Task to carry out
Your reply should consist of the listing, copied exactly.

Exercise materials
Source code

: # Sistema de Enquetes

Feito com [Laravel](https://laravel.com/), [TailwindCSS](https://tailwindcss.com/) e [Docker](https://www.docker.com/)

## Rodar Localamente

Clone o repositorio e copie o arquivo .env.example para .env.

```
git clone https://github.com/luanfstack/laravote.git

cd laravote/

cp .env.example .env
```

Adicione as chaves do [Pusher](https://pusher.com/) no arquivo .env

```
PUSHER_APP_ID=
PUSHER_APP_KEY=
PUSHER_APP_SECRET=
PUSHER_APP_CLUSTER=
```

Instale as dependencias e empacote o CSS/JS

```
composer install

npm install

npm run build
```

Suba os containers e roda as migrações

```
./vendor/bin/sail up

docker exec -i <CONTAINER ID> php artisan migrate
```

Reply
Source code

: # Sistema de Enquetes

Feito com [Laravel](https://laravel.com/), [TailwindCSS](https://tailwindcss.com/) e [Docker](https://www.docker.com/)

## Rodar Localamente

Clone o repositorio e copie o arquivo .env.example para .env.

```
git clone https://github.com/luanfstack/laravote.git

cd laravote/

cp .env.example .env
```

Adicione as chaves do [Pusher](https://pusher.com/) no arquivo .env

```
PUSHER_APP_ID=
PUSHER_APP_KEY=
PUSHER_APP_SECRET=
PUSHER_APP_CLUSTER=
```

Instale as dependencias e empacote o CSS/JS

```
composer install

npm install

npm run build
```

Suba os containers e roda as migrações

```
./vendor/bin/sail up

docker exec -i <CONTAINER ID> php artisan migrate
```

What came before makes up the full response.